実はこれは、右ハンドル車特有の問題でもあります。というのも、クルマの右前輪との位置関係から、ペダルのレイアウトに制約があるのです。よって、「ペダルの位置を見直す」といっても、実はシャシーからすべて見直すという、地味どころか大掛かりな作業になったといいます。
■その効果、86%減
マツダの「第6世代商品群」と呼ばれる、「アクセラ」や「デミオ」など主力車種の現行モデルに使われているシャシーは、このペダル位置をすべて見直していると、池田利文 統合制御システム開発本部 電子開発部長は説明します。たとえば「デミオ」では、先代より前輪の位置が50mm前にレイアウトされているそうで、ほか「アテンザ」や「CX-5」などにおいても、前モデルに比べ50mmから80mmほど前輪が前へ移動しています。

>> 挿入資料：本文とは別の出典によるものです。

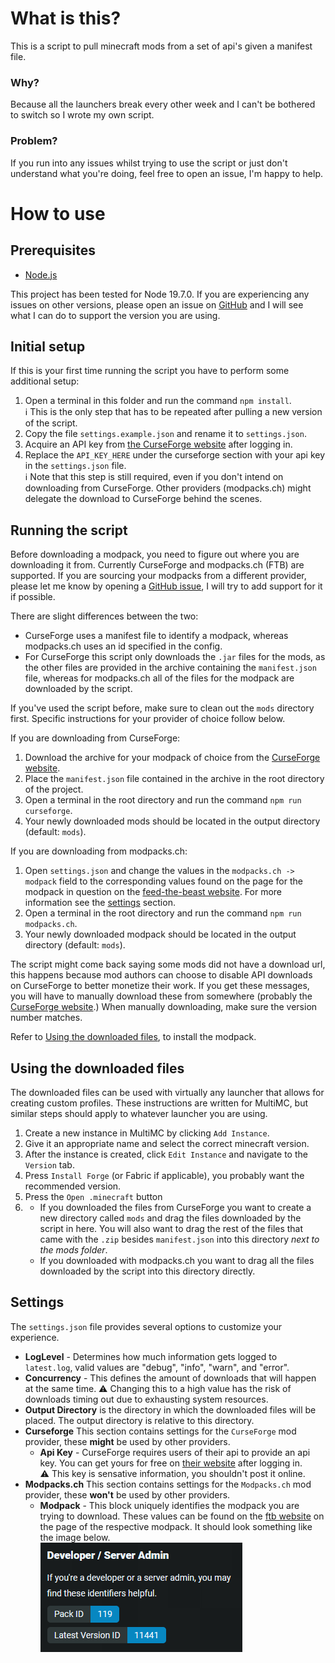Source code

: # What is this?
This is a script to pull minecraft mods from a set of api's given a manifest file.

### Why?
Because all the launchers break every other week and I can't be bothered to switch so I wrote my own script.

### Problem?
If you run into any issues whilst trying to use the script or just don't understand what you're doing, feel free to open an issue, I'm happy to help.

# How to use

## Prerequisites
- [Node.js](https://nodejs.org/en)

This project has been tested for Node 19.7.0. If you are experiencing any issues on other versions, please open an issue on [GitHub](https://github.com/newo-2001/MC-Modpack-Downloader) and I will see what I can do to support the version you are using.

## Initial setup
If this is your first time running the script you have to perform some additional setup:
1. Open a terminal in this folder and run the command `npm install`.  
:information_source: This is the only step that has to be repeated after pulling a new version of the script.
2. Copy the file `settings.example.json` and rename it to `settings.json`.
3. Acquire an API key from [the CurseForge website](https://console.curseforge.com/?#/api-keys) after logging in.
4. Replace the `API_KEY_HERE` under the curseforge section with your api key in the `settings.json` file.  
:information_source: Note that this step is still required, even if you don't intend on downloading from CurseForge.
Other providers (modpacks.ch) might delegate the download to CurseForge behind the scenes.

## Running the script
Before downloading a modpack, you need to figure out where you are downloading it from. Currently CurseForge and modpacks.ch (FTB) are supported. If you are sourcing your modpacks from a different provider, please let me know by opening a [GitHub issue](https://github.com/newo-2001/MC-Modpack-Downloader/issues), I will try to add support for it if possible.

There are slight differences between the two:
- CurseForge uses a manifest file to identify a modpack, whereas modpacks.ch uses an id specified in the config.
- For CurseForge this script only downloads the `.jar` files for the mods, as the other files are provided in the archive containing the `manifest.json` file, whereas for modpacks.ch all of the files for the modpack are downloaded by the script.

If you've used the script before, make sure to clean out the `mods` directory first. Specific instructions for your provider of choice follow below.

If you are downloading from CurseForge:
1. Download the archive for your modpack of choice from the [CurseForge website](https://www.curseforge.com/minecraft/search?class=modpacks).
2. Place the `manifest.json` file contained in the archive in the root directory of the project.
3. Open a terminal in the root directory and run the command `npm run curseforge`.
4. Your newly downloaded mods should be located in the output directory (default: `mods`).

If you are downloading from modpacks.ch:
1. Open `settings.json` and change the values in the `modpacks.ch -> modpack` field to the corresponding values found on the page for the modpack in question on the [feed-the-beast website](https://www.feed-the-beast.com/). For more information see the [settings](#settings) section.
2. Open a terminal in the root directory and run the command `npm run modpacks.ch`.
3. Your newly downloaded modpack should be located in the output directory (default: `mods`).

The script might come back saying some mods did not have a download url, this happens because mod authors can choose to disable API downloads on CurseForge to better monetize their work. If you get these messages, you will have to manually download these from somewhere (probably the [CurseForge website](https://www.curseforge.com/minecraft/).) When manually downloading, make sure the version number matches.

Refer to [Using the downloaded files](#using-the-downloaded-files), to install the modpack.

## Using the downloaded files
The downloaded files can be used with virtually any launcher that allows for creating custom profiles. These instructions are written for MultiMC, but similar steps should apply to whatever launcher you are using.

1. Create a new instance in MultiMC by clicking `Add Instance`.
2. Give it an appropriate name and select the correct minecraft version.
3. After the instance is created, click `Edit Instance` and navigate to the `Version` tab.
4. Press `Install Forge` (or Fabric if applicable), you probably want the recommended version.
5. Press the `Open .minecraft` button
6. - If you downloaded the files from CurseForge you want to create a new directory called `mods` and drag the files downloaded by the script in here. You will also want to drag the rest of the files that came with the `.zip` besides `manifest.json` into this directory *next to the mods folder*.
   - If you downloaded with modpacks.ch you want to drag all the files downloaded by the script into this directory directly.

## Settings
The `settings.json` file provides several options to customize your experience.
- **LogLevel** - Determines how much information gets logged to `latest.log`, valid values are "debug", "info", "warn", and "error".
- **Concurrency** - This defines the amount of downloads that will happen at the same time.
⚠️ Changing this to a high value has the risk of downloads timing out due to exhausting system resources.
- **Output Directory** is the directory in which the downloaded files will be placed. The output directory is relative to this directory.
- **Curseforge** This section contains settings for the `CurseForge` mod provider, these **might** be used by other providers.
    - **Api Key** - CurseForge requires users of their api to provide an api key. You can get yours for free on [their website](https://console.curseforge.com/?#/api-keys) after logging in.  
    ⚠️ This key is sensative information, you shouldn't post it online.
- **Modpacks.ch** This section contains settings for the `Modpacks.ch` mod provider, these **won't** be used by other providers.
    - **Modpack** - This block uniquely identifies the modpack you are trying to download. These values can be found on the [ftb website](https://www.feed-the-beast.com/) on the page of the respective modpack. It should look something like the image below.  
    ![](docs/images/ftb_pack_id.png)
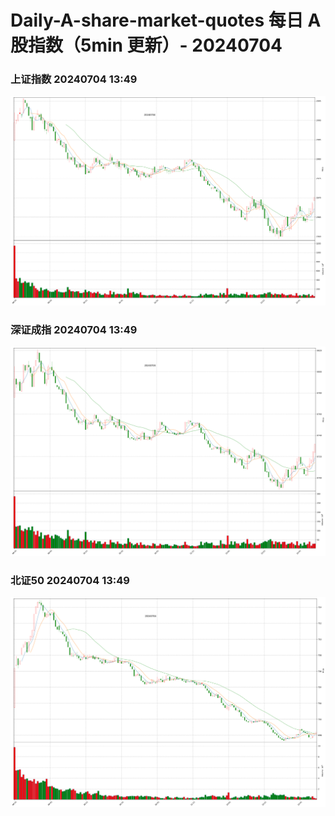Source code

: 
# Daily-A-share-market-quotes 每日 A 股指数（5min 更新）- 20240704

### 上证指数 20240704 13:49
![](./fig/2024/7/20240704-sh000001.png)

### 深证成指 20240704 13:49
![](./fig/2024/7/20240704-sz399001.png)

### 北证50 20240704 13:49
![](./fig/2024/7/20240704-bj899050.png)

ここまでして作り出されたペダル配置の違いはほんの数十mmのものですが、その一見ささいに見える差が事故を防ぐことにつながるといいます。実際、公益財団法人交通事故総合分析センターの調べによると、2014年発売の4代目「デミオ」など現行モデルのクルマにおいて、ペダルの踏み間違い事故は前モデルに比べ実に86%も減少したそうです。
今回の「安全取材会」では、高齢者の運転支援をひとつのテーマとしていましたが、もちろん「i-ACTIVSENSE」などの安全技術やペダル位置の見直しは、高齢者向けに特化したものというわけではありません。若年層から高齢層まで幅広い世代に向けた安全技術の、ひとつの切り口ということです。そしてそこにある、運転の楽しさを追求する「人馬一体」という考え方と、自動運転を含む安全技術の推進のあいだに、なんら矛盾はないようです。
ちなみに取材会ののち、マツダの関係者も取材陣も「明日からジムに通おう」と口をそろえていました。疑似とはいえ高齢者の身体状態の体験は、やはり誰しも衝撃的だったようです。